== Source information

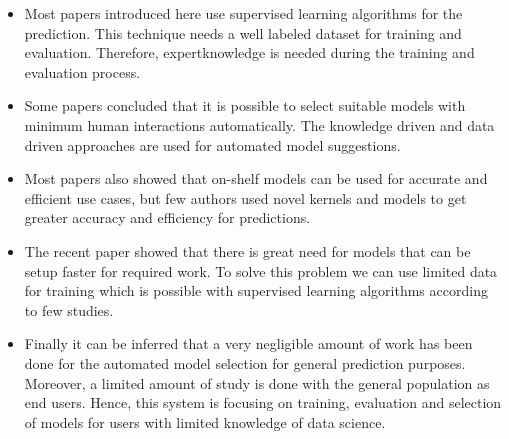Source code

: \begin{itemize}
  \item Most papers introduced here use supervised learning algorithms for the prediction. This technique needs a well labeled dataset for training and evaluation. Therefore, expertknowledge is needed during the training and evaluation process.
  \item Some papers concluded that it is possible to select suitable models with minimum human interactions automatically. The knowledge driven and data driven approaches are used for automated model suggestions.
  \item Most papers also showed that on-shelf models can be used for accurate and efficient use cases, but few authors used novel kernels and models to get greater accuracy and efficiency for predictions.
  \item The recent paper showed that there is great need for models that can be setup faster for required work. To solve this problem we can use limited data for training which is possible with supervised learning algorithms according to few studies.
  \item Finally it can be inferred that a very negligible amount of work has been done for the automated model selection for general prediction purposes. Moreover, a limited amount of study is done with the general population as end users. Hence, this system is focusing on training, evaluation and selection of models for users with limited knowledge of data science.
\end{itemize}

====
== Source information

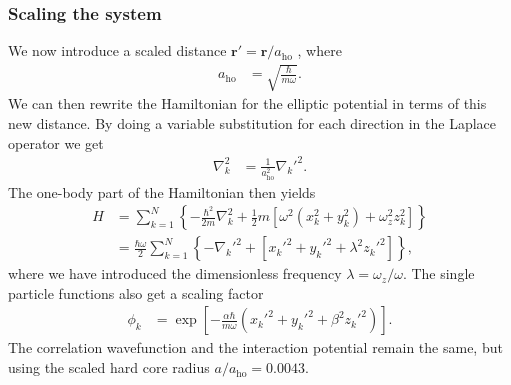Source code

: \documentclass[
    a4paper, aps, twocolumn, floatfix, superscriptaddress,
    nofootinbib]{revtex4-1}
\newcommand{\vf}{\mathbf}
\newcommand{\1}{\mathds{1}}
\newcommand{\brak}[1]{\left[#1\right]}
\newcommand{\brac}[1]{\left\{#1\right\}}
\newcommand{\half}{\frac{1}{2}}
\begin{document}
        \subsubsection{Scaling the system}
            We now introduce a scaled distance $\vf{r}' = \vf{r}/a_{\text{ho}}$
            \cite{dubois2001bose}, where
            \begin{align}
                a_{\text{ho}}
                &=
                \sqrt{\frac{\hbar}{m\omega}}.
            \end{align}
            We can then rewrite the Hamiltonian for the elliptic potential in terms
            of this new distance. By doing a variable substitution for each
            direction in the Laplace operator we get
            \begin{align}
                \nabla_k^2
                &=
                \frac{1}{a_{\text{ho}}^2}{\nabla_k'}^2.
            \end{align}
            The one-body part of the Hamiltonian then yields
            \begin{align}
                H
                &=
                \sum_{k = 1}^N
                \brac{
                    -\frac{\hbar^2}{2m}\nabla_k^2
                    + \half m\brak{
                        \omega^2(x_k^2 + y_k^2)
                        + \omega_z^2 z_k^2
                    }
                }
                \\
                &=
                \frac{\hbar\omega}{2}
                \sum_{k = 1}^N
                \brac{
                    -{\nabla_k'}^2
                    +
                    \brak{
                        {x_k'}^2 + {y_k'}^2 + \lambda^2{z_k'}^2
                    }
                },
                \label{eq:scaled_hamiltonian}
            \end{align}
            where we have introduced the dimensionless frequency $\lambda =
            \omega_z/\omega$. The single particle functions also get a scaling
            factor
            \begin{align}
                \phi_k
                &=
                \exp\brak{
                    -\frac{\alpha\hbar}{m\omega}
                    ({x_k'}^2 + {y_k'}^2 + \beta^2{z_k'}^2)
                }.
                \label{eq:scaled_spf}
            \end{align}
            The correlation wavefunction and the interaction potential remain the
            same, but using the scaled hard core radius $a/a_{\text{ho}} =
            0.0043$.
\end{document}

====

Say, as a single number and nothing more, how many lines of the entries contain the word "potential".

2